Collected data
┄┄┄┄┄┄┄┄┄┄┄┄┄┄┄┄┄┄┄┄

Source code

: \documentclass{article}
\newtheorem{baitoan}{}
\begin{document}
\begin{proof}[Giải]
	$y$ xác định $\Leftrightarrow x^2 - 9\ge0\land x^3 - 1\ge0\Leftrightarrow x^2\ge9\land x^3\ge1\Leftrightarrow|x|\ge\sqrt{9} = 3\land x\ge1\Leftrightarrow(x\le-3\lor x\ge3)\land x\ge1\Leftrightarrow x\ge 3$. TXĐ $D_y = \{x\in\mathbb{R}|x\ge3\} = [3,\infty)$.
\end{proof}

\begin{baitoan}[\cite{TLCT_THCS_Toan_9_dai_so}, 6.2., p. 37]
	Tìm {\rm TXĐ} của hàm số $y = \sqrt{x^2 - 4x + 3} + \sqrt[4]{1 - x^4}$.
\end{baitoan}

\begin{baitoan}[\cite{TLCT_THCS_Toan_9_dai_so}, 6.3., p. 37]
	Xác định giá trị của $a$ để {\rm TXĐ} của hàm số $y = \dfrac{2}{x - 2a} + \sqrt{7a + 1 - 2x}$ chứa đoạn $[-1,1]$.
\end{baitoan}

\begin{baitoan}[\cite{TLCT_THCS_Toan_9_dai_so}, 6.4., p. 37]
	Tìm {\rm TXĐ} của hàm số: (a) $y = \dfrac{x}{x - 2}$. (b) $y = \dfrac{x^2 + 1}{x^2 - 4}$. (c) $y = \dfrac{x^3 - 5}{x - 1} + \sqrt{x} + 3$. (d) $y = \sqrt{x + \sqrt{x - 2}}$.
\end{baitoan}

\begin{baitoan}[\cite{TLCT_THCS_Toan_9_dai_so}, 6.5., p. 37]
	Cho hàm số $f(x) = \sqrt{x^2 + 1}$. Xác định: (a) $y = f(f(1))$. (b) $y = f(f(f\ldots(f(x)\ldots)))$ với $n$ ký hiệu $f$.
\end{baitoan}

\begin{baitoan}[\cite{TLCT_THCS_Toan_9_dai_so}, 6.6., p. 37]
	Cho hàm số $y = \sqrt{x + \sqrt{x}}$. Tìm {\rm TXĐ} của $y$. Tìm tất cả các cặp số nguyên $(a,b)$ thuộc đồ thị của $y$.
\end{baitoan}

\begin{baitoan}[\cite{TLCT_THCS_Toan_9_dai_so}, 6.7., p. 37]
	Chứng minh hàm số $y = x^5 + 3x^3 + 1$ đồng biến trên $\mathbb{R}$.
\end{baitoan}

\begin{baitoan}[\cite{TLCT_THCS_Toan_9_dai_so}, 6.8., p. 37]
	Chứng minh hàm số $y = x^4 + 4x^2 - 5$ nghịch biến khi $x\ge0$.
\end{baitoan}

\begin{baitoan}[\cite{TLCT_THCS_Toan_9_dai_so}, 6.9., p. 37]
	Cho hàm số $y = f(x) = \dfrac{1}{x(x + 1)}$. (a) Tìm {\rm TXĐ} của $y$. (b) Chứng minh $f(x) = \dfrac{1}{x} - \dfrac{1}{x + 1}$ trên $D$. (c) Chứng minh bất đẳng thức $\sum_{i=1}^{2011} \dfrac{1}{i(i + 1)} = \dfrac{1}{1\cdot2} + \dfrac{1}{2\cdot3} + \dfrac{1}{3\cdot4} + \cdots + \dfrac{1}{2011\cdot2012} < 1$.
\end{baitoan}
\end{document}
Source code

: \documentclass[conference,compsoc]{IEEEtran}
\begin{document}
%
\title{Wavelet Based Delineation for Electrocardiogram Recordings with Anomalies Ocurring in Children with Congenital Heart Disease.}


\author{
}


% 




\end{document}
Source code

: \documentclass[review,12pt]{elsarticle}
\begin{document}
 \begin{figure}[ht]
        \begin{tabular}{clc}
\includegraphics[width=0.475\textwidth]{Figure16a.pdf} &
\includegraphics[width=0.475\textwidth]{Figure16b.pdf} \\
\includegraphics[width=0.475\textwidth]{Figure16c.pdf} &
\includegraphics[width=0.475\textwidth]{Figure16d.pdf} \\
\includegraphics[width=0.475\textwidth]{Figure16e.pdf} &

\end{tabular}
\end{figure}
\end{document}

┄┄┄┄┄┄┄┄┄┄┄┄┄┄┄┄┄┄┄┄

▶ _Task description_
All the lines that hold the word "width" must appear in the answer, copied from the records.

▶ _Answer section_
\includegraphics[width=0.475\textwidth]{Figure16a.pdf} &
\includegraphics[width=0.475\textwidth]{Figure16b.pdf} \\
\includegraphics[width=0.475\textwidth]{Figure16c.pdf} &
\includegraphics[width=0.475\textwidth]{Figure16d.pdf} \\
\includegraphics[width=0.475\textwidth]{Figure16e.pdf} &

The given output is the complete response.